TimeParameters(t0=t0,dt=dt,tF=tF, t_endramp=2.0, time_window=(5.0,10.0))PhysicalParameters
Re = 1000
c= 1.0
u_in = [1.0,0.0]
physicalp = PhysicalParameters(Re=Re,c=c,u_in=u_in)The viscosity ν is computed automatically in this way
physicalp.νIn case of 3D simulation, the initial velocity should be a 3-elements vector.
u_in = [1.0,0.0,0.0]SolverParameters
solverp = SolverParameters()In this example we are using the default parameters. It is possible to supply more detailed options, as reported in the file src/Commons/SolverOptions.jl.
options = petsc_options(vel_ksp="gmres", vel_pc="gamg")
solverp = SolverParameters(petsc_options=options)The user can specify M the maximum number of internal interations for each time-step and the interval to consider after updating the matrices matrix_freq_update.
solverp = SolverParameters(M=1, matrix_freq_update=10)For solving the Airfoil case, it is suggested to use the option petsc_options_airfoil() which requires the installation of hypre when installing PETSc
MeshParameters
For Cartesian cases (Lid-Driven and Taylor-Green)
D = 2
rank_partition = (2,2)
meshp= MeshParameters(rank_partition,D; N=50,L=0.5)The mesh information are supplied. D is the dimension of the problem - 2 or 3. In the example a sqare carthesian mesh is created, with 50 divisions on each side, extending from (-0.5,-0.5) up to (0.5,0.5). The rank_partition is a Tuplespecifing how to split the domainin the different directions. In this case 4 processors are necessary.

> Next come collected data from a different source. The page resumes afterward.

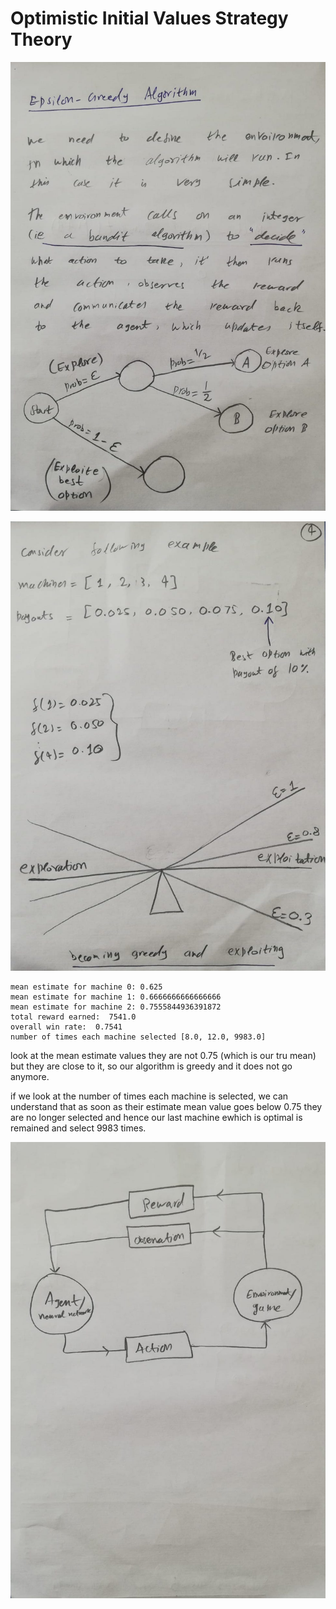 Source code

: 
# Optimistic Initial Values Strategy Theory

![Optimistic Initial Values Strategy Theory P1](https://github.com/mudasiryounas/RLCourse/blob/master/epsilon_greedy/theory/p1.jpeg)

![Optimistic Initial Values Strategy Theory P2](https://github.com/mudasiryounas/RLCourse/blob/master/epsilon_greedy/theory/p2.jpeg)


```
mean estimate for machine 0: 0.625
mean estimate for machine 1: 0.6666666666666666
mean estimate for machine 2: 0.7555844936391872
total reward earned:  7541.0
overall win rate:  0.7541
number of times each machine selected [8.0, 12.0, 9983.0]
```

look at the mean estimate values they are not 0.75 (which is our tru mean) but they are close to it, so our algorithm is greedy and it does not go anymore.

if we look at the number of times each machine is selected, we can understand that as soon as their estimate mean value goes below 0.75 they are no longer selected and hence our last machine ewhich is optimal is remained and select 9983 times. 

![Optimistic Initial Values Strategy Theory P4](https://github.com/mudasiryounas/RLCourse/blob/master/epsilon_greedy/theory/p3.jpeg)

airfoil_mesh_file = joinpath(@__DIR__,"..", "..", "models", "DU89_2D_A1_M.msh")
meshp= MeshParameters(rank_partition,D,airfoil_mesh_file)In this example the mesh is created from a .msh file created using Gmsh.
ExportParameters
exportp = ExportParameters()It is using the default values.
The user can choose to export the initial conditions and/or the mesh. It is useful in preliminary stage of simulation design.
exportp = ExportParameters(printinitial=true,printmodel=true)The package allows to export the value of velocity, pressure or friction from specific targets on the domain. Example
exportp = ExportParameters(printinitial=true,printmodel=true,name_tags=["airfoil"], fieldexport=[["uh"]])Exporting .vtu files can rapidly fill the disk space. By default, a .vtu file is exported every 100 time steps. You can enable a continuous exporting of .vtu files creating the following file : Log/PrintSim.txt
InitialParameters
intialp = InitialParameters()The user can specify and initial velocity in the whole domain:
intialp = InitialParameters(u0=[0.5,0.1])The package allows to re-start a simulation from a previous stored result. It can read a .csv file with the headers: Points_0 Points_1 Points_2 uh_0 uh_1 uh_2 ph. The ph is optional. For each node coordinates x y z the velocity in the 3 directions is specified. Check in folder restarts for examples of files. It is also possible to use a 2D solution to start a 3D simulation.
airfoil_restart_file = joinpath(@__DIR__,"..", "..", "restarts", "BL_DU89_2D_A1_M.csv")
intialp = InitialParameters(airfoil_restart_file)The initial file can also be created using the advanced boundary layer initialization.